◆ Task description ◆
Gather all lines from the material that contain the word "page".

◆ Supplied material ◆
----

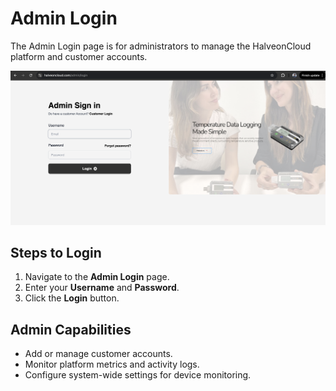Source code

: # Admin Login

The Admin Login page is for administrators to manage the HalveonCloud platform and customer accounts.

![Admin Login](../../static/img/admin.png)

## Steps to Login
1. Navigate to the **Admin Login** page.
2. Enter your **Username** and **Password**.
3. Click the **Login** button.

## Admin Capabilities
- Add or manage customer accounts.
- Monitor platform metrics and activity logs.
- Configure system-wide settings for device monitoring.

----

◆ Response to this task ◆
The Admin Login page is for administrators to manage the HalveonCloud platform and customer accounts.
1. Navigate to the **Admin Login** page.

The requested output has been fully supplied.